Gli analisti non vedono Profumo come un presidente di garanzia
di Red
SIENA. Tutti addosso al boccone avvelenato: la Fondazione MPS. C’è il rischio concreto di una azione legale di Credit Suisse, c’è la Consob che chiede chiarimenti su contratti e azioni in pegno, c’è il Tesoro che non dà risposta sulla vendita del 15% di azioni MPS, e c’è Banca d’Italia che non vuole stare più alla finestra, sapendo che gran parte del patrimonio di Palazzo Sansedoni è praticamente in mano alle banche straniere. Inoltre Gabriello Mancini sta cercando in gran fretta di forzare la presentazione della lista per la prossima assemblea di Rocca Salimbeni, in modo da lasciare fuori dal gioco delle poltrone gli investitori chiamati a supportare il potere traballante dei “Sistema Siena”.
Passato il 15 marzo, la truppa dei creditori, il famoso pool guidato da Mediobanca, invierà in Banchi di Sotto una lunga fila di ufficiali giudiziari, se non sarà stata soddisfatta nelle sue legittime pretese. Il presidente della Fondazione è stato forse costretto per questo motivo a sottoscrivere “patti leonini”, densi di clausole capestro che potrebbero avere conseguenze “molto complesse da valutare”, secondo l’opinione di alcuni commentatori. La Reuters afferma: “Ma se ha voluto fare questi contratti, ora si prende anche il rischio legale. Deve vendere, mettere soldi sul tavolo e affrontare i rischi contrattuali che ha firmato”, taglia corto una fonte vicina al dossier. Se però vende poi c’è il concreto rischio di una revocatoria, secondo una seconda fonte. Perché l’avvento di Profumo come presidente di MPS è ancora in alto mare?
La Banca d’Italia si è accorta che gran parte del 49% di Monte dei Paschi è in realtà in mano a banche straniere, almeno fino a quando i debiti non siano stati rimborsati. E vedersi sfilare di mano in questo modo il terzo istituto di credito italiano senza nessun potere di controllo, per Via Nazionale, è uno smacco pesantissimo.

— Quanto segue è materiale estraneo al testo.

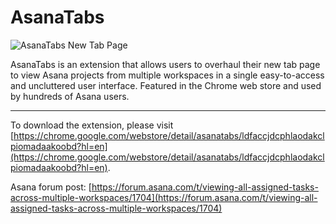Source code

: # AsanaTabs

![](https://jason-wang-public.s3.amazonaws.com/screenshot.jpg 'AsanaTabs New Tab Page')

AsanaTabs is an extension that allows users to overhaul their new tab page to view Asana projects from multiple workspaces in a single easy-to-access and uncluttered user interface. Featured in the Chrome web store and used by hundreds of Asana users.

---

To download the extension, please visit [https://chrome.google.com/webstore/detail/asanatabs/ldfaccjdcphlaodakclpiomadaakoobd?hl=en](https://chrome.google.com/webstore/detail/asanatabs/ldfaccjdcphlaodakclpiomadaakoobd?hl=en).

Asana forum post: [https://forum.asana.com/t/viewing-all-assigned-tasks-across-multiple-workspaces/1704](https://forum.asana.com/t/viewing-all-assigned-tasks-across-multiple-workspaces/1704)
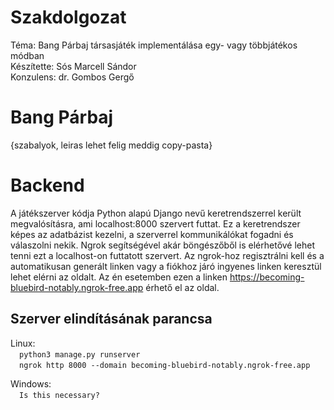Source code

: # Szakdolgozat
Téma: Bang Párbaj társasjáték implementálása egy- vagy többjátékos módban  
Készítette: Sós Marcell Sándor  
Konzulens: dr. Gombos Gergő

# Bang Párbaj
{szabalyok, leiras lehet felig meddig copy-pasta}

# Backend
A játékszerver kódja Python alapú Django nevű keretrendszerrel került megvalósításra, ami localhost:8000 szervert futtat. Ez a keretrendszer képes az adatbázist kezelni, a szerverrel kommunikálókat fogadni és válaszolni nekik. Ngrok segítségével akár böngészőből is elérhetővé lehet tenni ezt a localhost-on futtatott szervert. Az ngrok-hoz regisztrálni kell és a automatikusan generált linken vagy a fiókhoz járó ingyenes linken keresztül lehet elérni az oldalt. Az én esetemben ezen a linken https://becoming-bluebird-notably.ngrok-free.app érhető el az oldal.

## Szerver elindításának parancsa
Linux:  
&emsp;`python3 manage.py runserver`  
&emsp;`ngrok http 8000 --domain becoming-bluebird-notably.ngrok-free.app`

Windows:  
&emsp;`Is this necessary?`

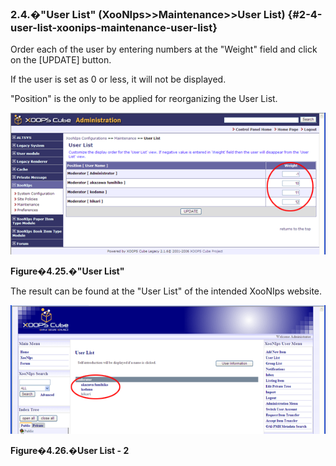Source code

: ### 2.4.�&quot;User List&quot; (XooNIps&gt;&gt;Maintenance&gt;&gt;User List) {#2-4-user-list-xoonips-maintenance-user-list}

Order each of the user by entering numbers at the &quot;Weight&quot; field and click on the [UPDATE] button.

If the user is set as 0 or less, it will not be displayed.

&quot;Position&quot; is the only to be applied for reorganizing the User List.

!["User List"](../../assets/xoonips-mente10.png)

**Figure�4.25.�&quot;User List&quot;**

The result can be found at the &quot;User List&quot; of the intended XooNIps website.

![User List - 2](../../assets/xoonips-mente11.png)

**Figure�4.26.�User List - 2**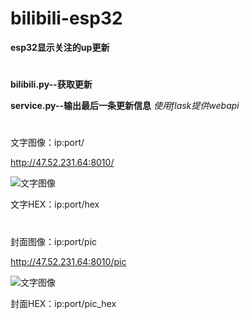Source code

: # bilibili-esp32
**esp32显示关注的up更新**
#

**bilibili.py--获取更新**

**service.py--输出最后一条更新信息**
*使用flask提供webapi*
#

文字图像：ip:port/ 

http://47.52.231.64:8010/

![文字图像]("http://47.52.231.64:8010/")

文字HEX：ip:port/hex
#



封面图像：ip:port/pic

http://47.52.231.64:8010/pic

![文字图像]("http://47.52.231.64:8010/pic")


封面HEX：ip:port/pic_hex
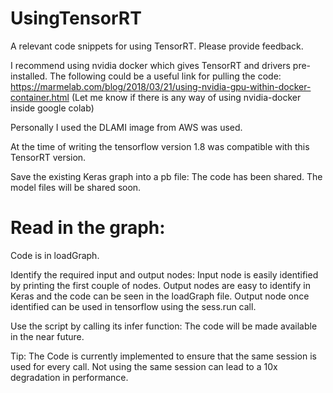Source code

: # UsingTensorRT
A relevant code snippets for using TensorRT. Please provide feedback.

I recommend using nvidia docker which gives TensorRT and drivers pre-installed. The following could be a useful link for pulling the code:
https://marmelab.com/blog/2018/03/21/using-nvidia-gpu-within-docker-container.html
(Let me know if there is any way of using nvidia-docker inside google colab)

Personally I used the DLAMI image from AWS was used. 

At the time of writing the tensorflow version 1.8 was compatible with this TensorRT version.

Save the existing Keras graph into a pb file:
The code has been shared. The model files will be shared soon.

# Read in the graph:
Code is in loadGraph.


Identify the required input and output nodes:
Input node is easily identified by printing the first couple of nodes. Output nodes are easy to identify in Keras and the code can be seen in the loadGraph file.
Output node once identified can be used in tensorflow using the sess.run call.

Use the script by calling its infer function:
The code will be made available in the near future.

Tip: The Code is currently implemented to ensure that the same session is used for every call. Not using the same session can lead to a 10x degradation in performance.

Aver avvallato politicamente il presidente dell’Abi non è stata una scelta vincente per Bankitalia. Ma se alla Fondazione servono assolutamente i nuovi soci che acquistino il 15% da vendere (pena la perdita di tutto), si dovrà discutere, e alla svelta, anche della condivisione della governance, fatto che ridimensiona i superficiali giochi di potere degli enti locali senesi. Certamente Profumo non può essere quel presidente di garanzia che Clessidra & C. avrebbero diritto a pretendere, la storia del banchiere ex Unicredit lo testimonia. E infatti, dal cilindro, è spuntata fuori addirittura anche la candidatura alla poltrona più alta di Rocca Salimbeni di Fabrizio Viola: in due mesi una doppia promozione! Una carriera fulminante per un Carneade di provincia.